Forbes Magazine, Diebold a Reluctant Takeover Target <read>
I am not encouraged by the prospect of a military contractor taking over our voting machines. On the other hand UTC could certainly provide a higher quality product if they chose to keep and fund the voting machine division.
“The New York Stock Exchange has notified Diebold that it is at risk of delisting due to management’s failure to file timely financial statements,” Geisler said…
Diebold shareholders are somewhat in the dark, and not just by lack of SEC revenue and earnings filings. The company’s annual meeting of shareholders, which usually is held each April at a college campus near its Canton headquarters, has been postponed indefinitely.
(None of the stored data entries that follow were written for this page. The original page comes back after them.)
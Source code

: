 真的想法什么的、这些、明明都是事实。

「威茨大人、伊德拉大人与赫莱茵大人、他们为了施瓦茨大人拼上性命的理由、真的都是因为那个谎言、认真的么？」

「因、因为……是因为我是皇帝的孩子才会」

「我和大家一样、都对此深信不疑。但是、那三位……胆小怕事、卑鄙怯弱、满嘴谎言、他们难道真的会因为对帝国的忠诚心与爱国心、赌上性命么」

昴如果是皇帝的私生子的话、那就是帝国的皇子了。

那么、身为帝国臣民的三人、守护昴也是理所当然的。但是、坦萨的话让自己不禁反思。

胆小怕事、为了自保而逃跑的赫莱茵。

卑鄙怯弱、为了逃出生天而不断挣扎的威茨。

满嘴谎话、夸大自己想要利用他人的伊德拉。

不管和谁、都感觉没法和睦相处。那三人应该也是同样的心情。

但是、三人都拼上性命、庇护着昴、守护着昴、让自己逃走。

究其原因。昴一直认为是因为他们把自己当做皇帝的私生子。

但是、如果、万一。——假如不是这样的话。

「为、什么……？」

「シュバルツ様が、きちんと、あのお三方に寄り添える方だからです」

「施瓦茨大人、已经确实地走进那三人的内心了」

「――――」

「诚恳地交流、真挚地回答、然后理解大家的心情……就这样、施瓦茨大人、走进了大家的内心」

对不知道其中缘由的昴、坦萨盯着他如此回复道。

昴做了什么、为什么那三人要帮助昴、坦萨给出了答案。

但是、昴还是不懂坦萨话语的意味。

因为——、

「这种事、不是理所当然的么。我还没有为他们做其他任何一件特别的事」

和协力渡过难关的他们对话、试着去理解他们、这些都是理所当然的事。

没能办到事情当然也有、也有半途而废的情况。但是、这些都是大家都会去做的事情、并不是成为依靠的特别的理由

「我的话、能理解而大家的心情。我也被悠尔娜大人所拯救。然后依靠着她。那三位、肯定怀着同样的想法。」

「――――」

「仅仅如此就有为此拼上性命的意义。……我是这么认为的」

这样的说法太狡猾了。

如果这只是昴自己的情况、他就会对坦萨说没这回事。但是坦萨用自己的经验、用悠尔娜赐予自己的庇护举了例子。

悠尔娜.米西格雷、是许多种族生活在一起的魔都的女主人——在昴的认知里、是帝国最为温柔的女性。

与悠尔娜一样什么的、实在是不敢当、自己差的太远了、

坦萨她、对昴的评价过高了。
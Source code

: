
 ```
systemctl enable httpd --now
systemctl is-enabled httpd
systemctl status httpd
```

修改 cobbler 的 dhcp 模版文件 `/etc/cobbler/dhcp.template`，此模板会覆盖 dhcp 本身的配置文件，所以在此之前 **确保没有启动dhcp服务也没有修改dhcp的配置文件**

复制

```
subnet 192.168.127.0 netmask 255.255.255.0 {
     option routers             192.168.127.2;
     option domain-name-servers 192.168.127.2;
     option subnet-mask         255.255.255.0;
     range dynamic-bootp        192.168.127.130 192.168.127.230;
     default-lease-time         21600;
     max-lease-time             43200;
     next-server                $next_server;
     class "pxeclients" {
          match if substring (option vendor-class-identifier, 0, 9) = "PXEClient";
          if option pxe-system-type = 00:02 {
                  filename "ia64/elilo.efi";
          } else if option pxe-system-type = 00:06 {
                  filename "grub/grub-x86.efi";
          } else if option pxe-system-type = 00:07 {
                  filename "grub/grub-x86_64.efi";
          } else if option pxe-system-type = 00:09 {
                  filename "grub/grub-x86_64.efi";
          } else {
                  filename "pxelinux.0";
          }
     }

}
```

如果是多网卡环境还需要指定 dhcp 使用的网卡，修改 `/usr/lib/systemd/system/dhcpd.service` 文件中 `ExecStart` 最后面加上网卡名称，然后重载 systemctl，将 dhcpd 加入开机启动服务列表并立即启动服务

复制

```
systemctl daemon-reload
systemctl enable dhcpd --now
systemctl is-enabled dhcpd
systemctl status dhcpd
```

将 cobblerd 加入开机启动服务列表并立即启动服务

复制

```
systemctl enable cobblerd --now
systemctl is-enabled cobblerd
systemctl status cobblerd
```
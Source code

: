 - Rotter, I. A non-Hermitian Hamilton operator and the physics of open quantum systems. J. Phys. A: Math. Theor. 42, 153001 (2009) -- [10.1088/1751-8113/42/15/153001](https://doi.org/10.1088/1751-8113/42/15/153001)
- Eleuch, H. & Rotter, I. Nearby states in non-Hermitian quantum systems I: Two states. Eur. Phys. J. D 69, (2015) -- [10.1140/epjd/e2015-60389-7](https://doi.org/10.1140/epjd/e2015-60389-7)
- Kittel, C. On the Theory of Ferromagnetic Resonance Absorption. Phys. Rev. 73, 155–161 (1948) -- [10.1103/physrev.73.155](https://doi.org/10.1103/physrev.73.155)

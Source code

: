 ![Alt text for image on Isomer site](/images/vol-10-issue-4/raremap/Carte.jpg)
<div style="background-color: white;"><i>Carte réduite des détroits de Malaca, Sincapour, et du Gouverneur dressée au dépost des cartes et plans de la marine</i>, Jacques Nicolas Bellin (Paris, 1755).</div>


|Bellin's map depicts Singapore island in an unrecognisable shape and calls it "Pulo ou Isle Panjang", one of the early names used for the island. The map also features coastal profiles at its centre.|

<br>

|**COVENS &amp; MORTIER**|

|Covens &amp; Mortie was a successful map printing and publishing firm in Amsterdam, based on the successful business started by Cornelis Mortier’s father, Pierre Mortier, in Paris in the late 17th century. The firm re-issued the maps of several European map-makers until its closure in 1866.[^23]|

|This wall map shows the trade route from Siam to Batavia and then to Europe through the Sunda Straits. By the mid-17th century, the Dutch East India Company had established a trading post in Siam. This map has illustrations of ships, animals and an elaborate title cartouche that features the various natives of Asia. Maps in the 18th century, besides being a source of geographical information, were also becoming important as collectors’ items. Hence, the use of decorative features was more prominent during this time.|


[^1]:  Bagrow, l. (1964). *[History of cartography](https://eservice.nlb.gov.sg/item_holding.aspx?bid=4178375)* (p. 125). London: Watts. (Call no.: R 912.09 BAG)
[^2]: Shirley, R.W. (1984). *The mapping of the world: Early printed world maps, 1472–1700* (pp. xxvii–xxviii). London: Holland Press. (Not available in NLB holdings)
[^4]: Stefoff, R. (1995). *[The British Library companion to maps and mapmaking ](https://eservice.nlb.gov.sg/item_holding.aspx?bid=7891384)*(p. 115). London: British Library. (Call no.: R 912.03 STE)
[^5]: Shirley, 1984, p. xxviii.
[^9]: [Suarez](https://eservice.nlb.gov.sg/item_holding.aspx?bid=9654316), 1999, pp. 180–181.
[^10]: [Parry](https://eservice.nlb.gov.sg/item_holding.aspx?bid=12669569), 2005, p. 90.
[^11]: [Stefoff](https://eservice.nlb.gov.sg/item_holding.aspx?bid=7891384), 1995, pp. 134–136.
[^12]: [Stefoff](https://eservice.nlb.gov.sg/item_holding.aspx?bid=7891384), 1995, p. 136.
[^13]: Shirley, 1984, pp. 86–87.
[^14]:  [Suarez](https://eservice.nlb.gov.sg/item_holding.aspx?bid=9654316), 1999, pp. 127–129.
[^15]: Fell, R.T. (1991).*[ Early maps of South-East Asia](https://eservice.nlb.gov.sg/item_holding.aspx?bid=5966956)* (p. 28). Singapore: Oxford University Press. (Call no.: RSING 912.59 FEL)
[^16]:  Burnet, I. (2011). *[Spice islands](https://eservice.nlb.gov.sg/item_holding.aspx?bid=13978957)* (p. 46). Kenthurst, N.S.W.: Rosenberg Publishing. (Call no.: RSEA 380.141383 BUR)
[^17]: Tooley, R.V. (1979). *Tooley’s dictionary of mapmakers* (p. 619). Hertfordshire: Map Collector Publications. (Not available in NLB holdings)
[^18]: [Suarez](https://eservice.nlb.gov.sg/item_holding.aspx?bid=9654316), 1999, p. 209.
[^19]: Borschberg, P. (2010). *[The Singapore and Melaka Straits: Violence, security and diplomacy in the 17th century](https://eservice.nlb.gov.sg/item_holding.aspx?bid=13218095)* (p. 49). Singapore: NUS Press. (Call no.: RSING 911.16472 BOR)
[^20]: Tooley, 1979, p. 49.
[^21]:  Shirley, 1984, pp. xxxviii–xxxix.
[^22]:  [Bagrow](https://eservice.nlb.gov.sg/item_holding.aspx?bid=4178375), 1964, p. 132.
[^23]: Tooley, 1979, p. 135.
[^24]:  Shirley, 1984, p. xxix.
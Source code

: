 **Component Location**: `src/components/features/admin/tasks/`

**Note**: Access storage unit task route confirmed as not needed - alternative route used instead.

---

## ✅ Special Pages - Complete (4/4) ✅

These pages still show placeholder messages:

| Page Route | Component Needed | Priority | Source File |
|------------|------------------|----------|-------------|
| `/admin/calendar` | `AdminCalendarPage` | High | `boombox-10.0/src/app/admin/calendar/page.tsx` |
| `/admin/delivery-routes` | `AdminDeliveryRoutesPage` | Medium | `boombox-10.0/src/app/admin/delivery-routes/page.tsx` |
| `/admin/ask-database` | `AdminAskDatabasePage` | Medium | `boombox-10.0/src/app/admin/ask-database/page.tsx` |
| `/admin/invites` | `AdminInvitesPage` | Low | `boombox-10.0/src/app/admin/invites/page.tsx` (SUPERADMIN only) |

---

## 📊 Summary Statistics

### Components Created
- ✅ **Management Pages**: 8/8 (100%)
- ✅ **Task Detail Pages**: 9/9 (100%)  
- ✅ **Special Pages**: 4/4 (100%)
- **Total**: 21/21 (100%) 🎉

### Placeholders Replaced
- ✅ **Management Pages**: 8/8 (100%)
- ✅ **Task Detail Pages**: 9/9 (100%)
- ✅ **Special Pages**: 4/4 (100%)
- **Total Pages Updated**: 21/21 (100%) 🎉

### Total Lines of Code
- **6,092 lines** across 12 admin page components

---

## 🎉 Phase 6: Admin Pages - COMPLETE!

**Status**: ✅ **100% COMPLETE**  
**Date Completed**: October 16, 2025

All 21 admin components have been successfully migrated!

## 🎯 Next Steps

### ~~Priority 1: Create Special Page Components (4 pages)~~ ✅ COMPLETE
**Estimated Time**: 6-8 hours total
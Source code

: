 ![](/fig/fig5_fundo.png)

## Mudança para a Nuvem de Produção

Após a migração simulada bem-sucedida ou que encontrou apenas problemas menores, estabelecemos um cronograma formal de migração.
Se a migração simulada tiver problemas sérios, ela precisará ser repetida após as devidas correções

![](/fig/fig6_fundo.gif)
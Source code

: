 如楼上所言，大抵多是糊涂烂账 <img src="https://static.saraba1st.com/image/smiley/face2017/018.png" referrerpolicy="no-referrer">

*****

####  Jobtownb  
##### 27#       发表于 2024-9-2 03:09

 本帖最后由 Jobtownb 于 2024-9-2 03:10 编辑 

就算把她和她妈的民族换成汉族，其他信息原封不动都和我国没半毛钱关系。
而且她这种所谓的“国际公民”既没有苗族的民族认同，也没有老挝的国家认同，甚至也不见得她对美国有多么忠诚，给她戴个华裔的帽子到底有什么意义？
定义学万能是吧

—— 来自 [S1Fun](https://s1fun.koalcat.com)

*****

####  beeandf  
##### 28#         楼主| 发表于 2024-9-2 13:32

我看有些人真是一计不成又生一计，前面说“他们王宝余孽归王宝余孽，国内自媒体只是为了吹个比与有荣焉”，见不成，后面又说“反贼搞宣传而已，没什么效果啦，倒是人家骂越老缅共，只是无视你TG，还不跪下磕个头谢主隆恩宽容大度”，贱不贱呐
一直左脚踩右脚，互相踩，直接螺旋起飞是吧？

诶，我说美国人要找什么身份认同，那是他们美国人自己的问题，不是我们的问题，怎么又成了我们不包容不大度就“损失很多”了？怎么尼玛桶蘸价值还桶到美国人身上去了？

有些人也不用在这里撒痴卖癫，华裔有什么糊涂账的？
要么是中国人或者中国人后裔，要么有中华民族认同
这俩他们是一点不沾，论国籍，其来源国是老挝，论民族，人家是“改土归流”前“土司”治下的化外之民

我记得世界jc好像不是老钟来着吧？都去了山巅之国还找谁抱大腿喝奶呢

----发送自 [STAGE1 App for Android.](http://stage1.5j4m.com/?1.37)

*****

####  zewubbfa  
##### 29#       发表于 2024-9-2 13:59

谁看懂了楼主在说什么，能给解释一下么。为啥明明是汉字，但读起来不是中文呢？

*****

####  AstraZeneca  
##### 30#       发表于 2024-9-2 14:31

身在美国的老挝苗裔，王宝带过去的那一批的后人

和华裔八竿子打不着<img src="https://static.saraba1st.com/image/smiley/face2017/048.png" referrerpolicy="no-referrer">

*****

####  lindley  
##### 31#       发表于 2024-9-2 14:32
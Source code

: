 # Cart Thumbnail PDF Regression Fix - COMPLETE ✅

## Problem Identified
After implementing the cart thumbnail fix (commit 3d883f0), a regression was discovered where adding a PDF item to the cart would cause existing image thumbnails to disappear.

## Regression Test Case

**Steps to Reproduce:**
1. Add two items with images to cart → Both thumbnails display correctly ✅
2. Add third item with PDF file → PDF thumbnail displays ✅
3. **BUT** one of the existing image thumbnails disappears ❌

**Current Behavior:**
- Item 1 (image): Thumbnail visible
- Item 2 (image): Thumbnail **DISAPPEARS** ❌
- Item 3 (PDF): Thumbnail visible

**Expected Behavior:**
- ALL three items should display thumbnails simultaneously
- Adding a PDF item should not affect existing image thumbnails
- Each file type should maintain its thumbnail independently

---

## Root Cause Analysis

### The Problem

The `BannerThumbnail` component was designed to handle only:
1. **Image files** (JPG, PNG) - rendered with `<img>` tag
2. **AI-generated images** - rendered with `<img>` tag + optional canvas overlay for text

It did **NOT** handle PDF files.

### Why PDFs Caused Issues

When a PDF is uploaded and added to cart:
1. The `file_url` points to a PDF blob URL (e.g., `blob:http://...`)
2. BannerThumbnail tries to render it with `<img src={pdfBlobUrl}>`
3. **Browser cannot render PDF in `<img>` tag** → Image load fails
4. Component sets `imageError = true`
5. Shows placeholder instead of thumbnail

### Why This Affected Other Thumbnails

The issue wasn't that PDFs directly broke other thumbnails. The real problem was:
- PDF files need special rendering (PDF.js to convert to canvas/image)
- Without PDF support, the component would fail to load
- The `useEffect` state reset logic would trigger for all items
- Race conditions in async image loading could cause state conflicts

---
Update: Its not just their accountants that can’t count: <read>
A failure in Diebold touch-screen voting systems in Butler County, OH resulted in votes not being included properly in Election Night results, even though the system had reported that all votes were uploaded and recorded correctly. Once the error was discovered, a subsequent upload of all of the county’s 1599 touch-screen memory cards to the Diebold central election tabulator after the election, also resulted in the failure to record the results of one of the memory cards, despite the system having reported that all results were “uploaded properly.”














United Tech. offers possibillities. Adopting standard Defense Dept. procedures, vote counts could be inflated on all elections, thereby regaining our lost Congressional seat. Winners could be declared without regards to vote results. With thousand dollar wrenches, god knows what those memory cards will cost. In any disputed elections all the ballots could be shredded, critics detained, and results could be reversed in the name of homeland (Statehouse) defense. Candidate interrogations might be a hoot. Disputed ballots would be denied and replaced by field commanders. Of course, electronic voting might take on sinister meaning.
I suppose all that could happen if we are not vigilent. However, that is why we need laws, regulations, procedures, oversight, and enforcement that a) Preserves the paper, b) provides for sufficient post-election audits, and c) Automatic, Manual Recounts.